Uschi und ich waren auch im August 2012 in Bolungarvik.
Wir haben dort allerdings nur 1 mal im Hafen auf Köhler geangelt.
Ansonsten waren wir mit dem Boot unterwegs (auch mit Henri - Liebe Grüße) oder haben mit dem Mietwagen einige Ausflüge gemacht.
Habe gerade unseren Reisebericht Angeln in den Westfjorden Islands fertiggestellt. Schau doch mal rein, vielleicht kannst du Dir da ja noch ein paar Anregungen/Infos für deine Ausflüge holen.
Wir sind übrigens auch ab 8. Juli wieder für 2 Wochen in Bolungarvik, vielleicht sieht man sich ja dort.

Viele Grüße
Achim


----------



## Jose (19. Februar 2013)

*AW: Küstenangeln in Island*

mal 'ne OT-frage: 
auf eurer homepage habt ihr die TOP100.
das anglerboard ist nicht dabei. 
find ich merkwürdig...


----------



## Uschi+Achim (19. Februar 2013)

*AW: Küstenangeln in Island*

Hallo Jose,

bei den TOP100 müßen sich die Seitenbetreiber selbst eintragen, darauf haben wir keinen Einfluß.

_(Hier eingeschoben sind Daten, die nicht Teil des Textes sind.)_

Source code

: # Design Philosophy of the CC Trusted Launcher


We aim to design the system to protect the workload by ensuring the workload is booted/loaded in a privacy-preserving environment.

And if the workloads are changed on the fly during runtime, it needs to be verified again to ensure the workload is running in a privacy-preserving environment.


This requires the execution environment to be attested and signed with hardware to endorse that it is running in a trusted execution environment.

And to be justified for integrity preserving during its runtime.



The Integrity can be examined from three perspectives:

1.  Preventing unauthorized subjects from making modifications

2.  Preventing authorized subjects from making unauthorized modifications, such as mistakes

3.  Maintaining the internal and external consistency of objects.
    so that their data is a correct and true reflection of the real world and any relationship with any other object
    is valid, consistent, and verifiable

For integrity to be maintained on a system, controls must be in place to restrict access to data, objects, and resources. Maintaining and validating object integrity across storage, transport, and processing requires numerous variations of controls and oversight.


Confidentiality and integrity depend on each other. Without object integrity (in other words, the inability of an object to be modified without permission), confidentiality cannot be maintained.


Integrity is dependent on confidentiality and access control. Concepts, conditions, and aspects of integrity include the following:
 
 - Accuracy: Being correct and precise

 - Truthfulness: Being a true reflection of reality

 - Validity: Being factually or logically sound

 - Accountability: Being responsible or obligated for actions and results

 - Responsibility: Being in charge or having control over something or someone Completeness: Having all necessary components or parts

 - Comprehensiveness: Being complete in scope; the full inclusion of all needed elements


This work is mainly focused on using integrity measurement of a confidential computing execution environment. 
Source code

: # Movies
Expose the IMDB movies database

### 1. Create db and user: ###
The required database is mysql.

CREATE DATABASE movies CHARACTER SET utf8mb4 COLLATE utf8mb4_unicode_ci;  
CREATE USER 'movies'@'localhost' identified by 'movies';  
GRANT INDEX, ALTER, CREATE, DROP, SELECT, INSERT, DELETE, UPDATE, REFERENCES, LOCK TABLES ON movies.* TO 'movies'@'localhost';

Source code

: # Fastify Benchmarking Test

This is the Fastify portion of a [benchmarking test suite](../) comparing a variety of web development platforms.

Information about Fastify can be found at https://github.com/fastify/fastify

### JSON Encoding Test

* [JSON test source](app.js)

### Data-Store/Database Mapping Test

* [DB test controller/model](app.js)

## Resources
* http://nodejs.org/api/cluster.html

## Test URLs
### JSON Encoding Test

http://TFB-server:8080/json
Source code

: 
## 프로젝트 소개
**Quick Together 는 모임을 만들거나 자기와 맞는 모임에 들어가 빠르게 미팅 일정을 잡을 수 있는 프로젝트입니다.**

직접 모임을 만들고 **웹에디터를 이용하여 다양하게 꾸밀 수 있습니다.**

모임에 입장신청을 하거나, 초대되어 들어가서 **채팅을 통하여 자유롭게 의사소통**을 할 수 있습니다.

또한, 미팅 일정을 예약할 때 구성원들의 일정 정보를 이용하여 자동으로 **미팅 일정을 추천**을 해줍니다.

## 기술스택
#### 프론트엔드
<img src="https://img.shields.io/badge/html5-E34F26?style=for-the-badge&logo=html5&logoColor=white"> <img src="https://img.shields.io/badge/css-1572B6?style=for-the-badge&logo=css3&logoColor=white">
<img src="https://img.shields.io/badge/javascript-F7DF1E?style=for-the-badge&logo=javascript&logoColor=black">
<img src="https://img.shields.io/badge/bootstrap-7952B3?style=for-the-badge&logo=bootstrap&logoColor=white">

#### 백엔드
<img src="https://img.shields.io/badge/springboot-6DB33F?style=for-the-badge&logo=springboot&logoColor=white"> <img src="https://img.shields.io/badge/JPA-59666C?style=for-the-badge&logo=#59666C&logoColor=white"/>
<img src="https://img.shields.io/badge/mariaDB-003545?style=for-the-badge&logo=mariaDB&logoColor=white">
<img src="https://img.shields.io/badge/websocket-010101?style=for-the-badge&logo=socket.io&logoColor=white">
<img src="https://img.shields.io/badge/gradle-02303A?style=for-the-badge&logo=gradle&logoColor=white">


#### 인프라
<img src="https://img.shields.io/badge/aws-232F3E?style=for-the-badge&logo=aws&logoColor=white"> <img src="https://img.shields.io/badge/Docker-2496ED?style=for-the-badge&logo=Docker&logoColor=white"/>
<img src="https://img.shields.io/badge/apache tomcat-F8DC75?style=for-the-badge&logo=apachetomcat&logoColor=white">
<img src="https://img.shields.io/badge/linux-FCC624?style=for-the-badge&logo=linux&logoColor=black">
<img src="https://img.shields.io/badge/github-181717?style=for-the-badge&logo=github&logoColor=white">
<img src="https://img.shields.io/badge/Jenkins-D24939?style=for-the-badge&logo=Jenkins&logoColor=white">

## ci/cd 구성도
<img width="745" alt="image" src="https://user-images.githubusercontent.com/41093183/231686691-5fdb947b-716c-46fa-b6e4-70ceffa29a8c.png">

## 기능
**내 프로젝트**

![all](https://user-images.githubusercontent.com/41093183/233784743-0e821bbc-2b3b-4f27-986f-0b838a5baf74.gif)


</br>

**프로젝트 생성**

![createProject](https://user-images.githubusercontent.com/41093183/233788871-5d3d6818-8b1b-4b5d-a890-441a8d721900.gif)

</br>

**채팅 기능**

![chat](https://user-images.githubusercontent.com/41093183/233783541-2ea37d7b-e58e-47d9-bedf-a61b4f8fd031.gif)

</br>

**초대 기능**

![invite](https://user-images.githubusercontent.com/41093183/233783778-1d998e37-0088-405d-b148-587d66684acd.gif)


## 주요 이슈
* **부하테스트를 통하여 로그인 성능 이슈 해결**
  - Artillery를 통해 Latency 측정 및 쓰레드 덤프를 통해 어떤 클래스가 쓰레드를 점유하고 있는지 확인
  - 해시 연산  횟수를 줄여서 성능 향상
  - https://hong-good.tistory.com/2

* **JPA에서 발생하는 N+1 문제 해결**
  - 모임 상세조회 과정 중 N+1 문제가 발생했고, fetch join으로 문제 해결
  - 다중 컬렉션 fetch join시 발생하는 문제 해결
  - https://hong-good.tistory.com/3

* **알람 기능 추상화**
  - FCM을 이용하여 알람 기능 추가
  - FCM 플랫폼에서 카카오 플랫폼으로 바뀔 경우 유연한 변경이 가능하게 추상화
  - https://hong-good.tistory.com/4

Schau mal auf unsere Linkseite da steht das Anglerboard gleich an 2. Stelle

Gruß Achim


----------



## Jose (19. Februar 2013)

*AW: Küstenangeln in Island*

das ist sehr schön #6


----------



## smithie (19. Februar 2013)

*AW: Küstenangeln in Island*

Hey Achim,

toller Bericht!

Ich werde eigentlich nur vom Ufer aus fischen.
Wir werden uns knapp verpassen, da wir am 6.7. wieder zurückfliegen.


----------



## IrieDaily86 (12. September 2013)

*AW: Küstenangeln in Island*

Hi Smithie,

kannst du inzwischen etwas zu deinen Erfahrungen bei der Uferangelei in Isafjordur sagen? Stellen vom Ufer aus, nötige Gewichte (Küstenblinker / bzw. Grundblei), etc. 

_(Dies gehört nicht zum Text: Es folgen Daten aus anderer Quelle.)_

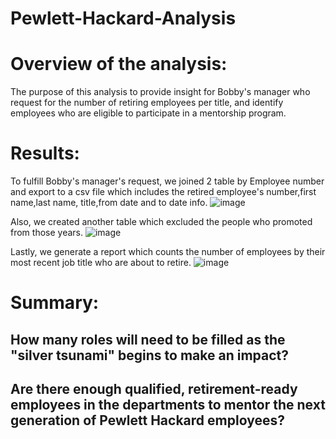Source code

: # Pewlett-Hackard-Analysis

# Overview of the analysis:
The purpose of this analysis to provide insight for Bobby's manager who request for the number of retiring employees per title, and identify employees who are eligible to participate in a mentorship program.

# Results: 
To fulfill Bobby's manager's request, we joined 2 table by Employee number and export to a csv file which includes the retired employee's number,first name,last name, title,from date and to date info. 
![image](https://user-images.githubusercontent.com/109333158/202956770-c9e40cd3-8f37-4fdf-859b-abdcbf53a12a.png)

Also, we created another table which excluded the people who promoted from those years.
![image](https://user-images.githubusercontent.com/109333158/202956313-68b7f236-84b5-4cc6-9a75-ee1ae58994c6.png)

Lastly, we generate a report which counts the number of employees by their most recent job title who are about to retire.
![image](https://user-images.githubusercontent.com/109333158/202956507-d57b72fe-bbd2-4247-8c61-bce580ce240d.png)


# Summary:
## How many roles will need to be filled as the "silver tsunami" begins to make an impact?

## Are there enough qualified, retirement-ready employees in the departments to mentor the next generation of Pewlett Hackard employees?
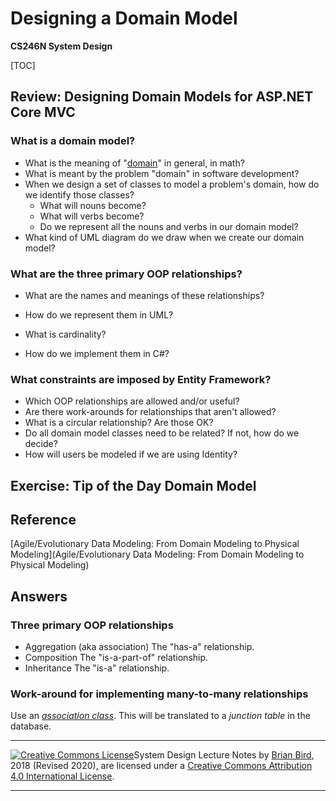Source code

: # Designing a Domain Model

**CS246N System Design**

[TOC]

## Review: Designing Domain Models for ASP.NET Core MVC

### What is a domain model?

- What is the meaning of "[domain](https://www.wolframalpha.com/input/?i=domain)" in general, in math?
- What is meant by the problem "domain" in software development?
- When we design a set of classes to model a problem's domain, how do we identify those classes?
  - What will nouns become?
  - What will verbs become?
  - Do we represent all the nouns and verbs in our domain model?
- What kind of UML diagram do we draw when we create our domain model?

### What are the three primary OOP relationships?

- What are the names and meanings of these relationships?

- How do we represent them in UML?
- What is cardinality?
- How do we implement them in C#?

### What constraints are imposed by Entity Framework?

- Which OOP relationships are allowed and/or useful?
- Are there work-arounds for relationships that aren't allowed?
- What is a circular relationship? Are those OK?
- Do all domain model classes need to be related? If not, how do we decide?
- How will users be modeled if we are using Identity?



## Exercise: Tip of the Day Domain Model



## Reference

[Agile/Evolutionary Data Modeling: From Domain Modeling to Physical Modeling](Agile/Evolutionary Data Modeling: From Domain Modeling to Physical Modeling)



## Answers

### Three primary OOP relationships

- Aggregation (aka association)
  The "has-a" relationship.
- Composition
  The "is-a-part-of" relationship.
- Inheritance
  The "is-a" relationship.

### Work-around for implementing many-to-many relationships

Use an [*association class*](https://www.ibm.com/support/knowledgecenter/SSCLKU_7.5.5/com.ibm.xtools.modeler.doc/topics/cassnclss.html). This will be translated to a *junction table* in the database.

------

 [![Creative Commons License](https://i.creativecommons.org/l/by/4.0/88x31.png)](http://creativecommons.org/licenses/by/4.0/)System Design  Lecture Notes by [Brian Bird](https://profbird.online), 2018 (Revised 2020), are licensed under a [Creative Commons Attribution 4.0 International License](http://creativecommons.org/licenses/by/4.0/). 

------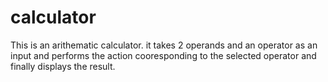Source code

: # calculator
This is an arithematic calculator.
it takes 2 operands and an operator as an input and performs the action cooresponding to the selected operator and finally displays the result.
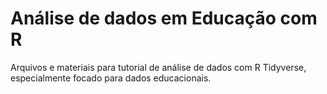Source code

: # Análise de dados em Educação com R

Arquivos e materiais para tutorial de análise de dados com R Tidyverse, especialmente focado para dados educacionais.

Für mich steht in 10 Tagen ein ähnliches Programm an - bin mit meiner Freundin da und wollte gelegentlich mal nen leckeren Fisch (Plattfisch oder was gerade auf nen Küstenblinker beißt) fangen. Bisher beschränken sich meine Angelkenntnisse allerdings fast ausschließlich auf Zander und Plattfisch aus der Elbe), daher wäre ich dir für deine Infos sehr dankbar.

Achja, wie ist das bei der Einfuhr gelaufen? Die Behörde (mast.is) schreibt nur, das gebrauchte Angelsachen nicht oder nur desinfiziert eingeführt werden dürfen. Von Ausnahmen steht da nichts und auf meine Anfrage antworten die nicht :r

Gruß, Arne


----------